*What needs to be done*:
Review the listing and copy each line that holds the word "quad".

[[ Input, beginning ]]

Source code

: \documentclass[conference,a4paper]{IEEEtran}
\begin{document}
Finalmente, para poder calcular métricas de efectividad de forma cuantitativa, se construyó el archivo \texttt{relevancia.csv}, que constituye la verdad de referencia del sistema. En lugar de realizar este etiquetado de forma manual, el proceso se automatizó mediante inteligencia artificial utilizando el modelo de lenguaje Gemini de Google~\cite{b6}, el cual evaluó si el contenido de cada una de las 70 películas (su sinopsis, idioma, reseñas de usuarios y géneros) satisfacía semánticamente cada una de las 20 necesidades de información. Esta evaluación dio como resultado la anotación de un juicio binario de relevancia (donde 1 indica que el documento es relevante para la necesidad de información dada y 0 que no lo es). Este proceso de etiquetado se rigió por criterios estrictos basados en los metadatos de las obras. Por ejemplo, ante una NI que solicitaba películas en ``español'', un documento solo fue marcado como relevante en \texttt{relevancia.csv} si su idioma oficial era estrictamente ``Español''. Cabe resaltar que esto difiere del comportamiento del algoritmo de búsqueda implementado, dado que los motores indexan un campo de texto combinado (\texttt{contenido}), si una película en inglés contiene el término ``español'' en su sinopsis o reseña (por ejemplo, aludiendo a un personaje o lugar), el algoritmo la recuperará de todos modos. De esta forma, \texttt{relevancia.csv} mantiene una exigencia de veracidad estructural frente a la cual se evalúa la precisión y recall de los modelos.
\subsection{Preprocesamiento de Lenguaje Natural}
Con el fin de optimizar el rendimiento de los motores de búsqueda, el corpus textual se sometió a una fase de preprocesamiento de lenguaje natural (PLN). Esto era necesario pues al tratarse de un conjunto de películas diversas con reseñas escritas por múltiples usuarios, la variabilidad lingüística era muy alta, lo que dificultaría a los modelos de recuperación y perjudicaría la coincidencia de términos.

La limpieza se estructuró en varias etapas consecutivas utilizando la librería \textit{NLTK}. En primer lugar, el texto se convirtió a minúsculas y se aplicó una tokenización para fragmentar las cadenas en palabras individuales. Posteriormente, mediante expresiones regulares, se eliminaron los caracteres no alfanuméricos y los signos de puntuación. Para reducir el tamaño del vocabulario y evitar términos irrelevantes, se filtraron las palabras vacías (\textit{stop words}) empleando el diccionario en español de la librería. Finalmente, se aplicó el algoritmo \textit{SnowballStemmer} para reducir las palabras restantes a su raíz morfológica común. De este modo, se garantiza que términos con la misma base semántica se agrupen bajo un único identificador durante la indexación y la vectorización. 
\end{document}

[[ Input, end ]]
[[ Input, beginning ]]

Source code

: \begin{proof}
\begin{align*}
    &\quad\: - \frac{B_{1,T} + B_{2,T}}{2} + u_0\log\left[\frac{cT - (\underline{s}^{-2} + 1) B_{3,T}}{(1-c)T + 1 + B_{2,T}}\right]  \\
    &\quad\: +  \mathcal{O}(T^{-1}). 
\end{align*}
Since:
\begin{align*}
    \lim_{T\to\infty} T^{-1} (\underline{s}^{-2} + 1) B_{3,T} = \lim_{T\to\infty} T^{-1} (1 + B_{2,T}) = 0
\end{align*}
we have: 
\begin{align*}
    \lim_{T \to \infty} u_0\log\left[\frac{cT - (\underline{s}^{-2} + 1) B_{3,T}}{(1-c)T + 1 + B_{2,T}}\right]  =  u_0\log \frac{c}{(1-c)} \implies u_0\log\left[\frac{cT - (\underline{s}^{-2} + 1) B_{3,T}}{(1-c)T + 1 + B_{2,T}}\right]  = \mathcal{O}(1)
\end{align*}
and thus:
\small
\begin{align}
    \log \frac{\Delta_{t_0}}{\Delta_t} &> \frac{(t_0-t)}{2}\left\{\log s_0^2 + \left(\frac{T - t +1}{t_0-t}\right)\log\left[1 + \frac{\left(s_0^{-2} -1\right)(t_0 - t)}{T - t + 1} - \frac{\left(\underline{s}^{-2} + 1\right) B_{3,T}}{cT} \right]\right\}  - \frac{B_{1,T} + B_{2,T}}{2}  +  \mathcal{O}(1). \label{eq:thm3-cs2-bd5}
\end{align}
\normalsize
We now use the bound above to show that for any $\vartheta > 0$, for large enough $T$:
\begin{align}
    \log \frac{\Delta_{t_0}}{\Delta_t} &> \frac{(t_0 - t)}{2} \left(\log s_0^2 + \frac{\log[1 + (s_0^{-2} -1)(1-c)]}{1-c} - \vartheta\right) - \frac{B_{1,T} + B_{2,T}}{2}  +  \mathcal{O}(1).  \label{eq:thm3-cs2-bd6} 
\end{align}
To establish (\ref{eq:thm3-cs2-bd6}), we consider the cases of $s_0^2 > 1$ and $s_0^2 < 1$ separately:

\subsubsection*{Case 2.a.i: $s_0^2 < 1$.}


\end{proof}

[[ Input, end ]]

*Reply*:
    &\quad\: - \frac{B_{1,T} + B_{2,T}}{2} + u_0\log\left[\frac{cT - (\underline{s}^{-2} + 1) B_{3,T}}{(1-c)T + 1 + B_{2,T}}\right]  \\
    &\quad\: +  \mathcal{O}(T^{-1}). 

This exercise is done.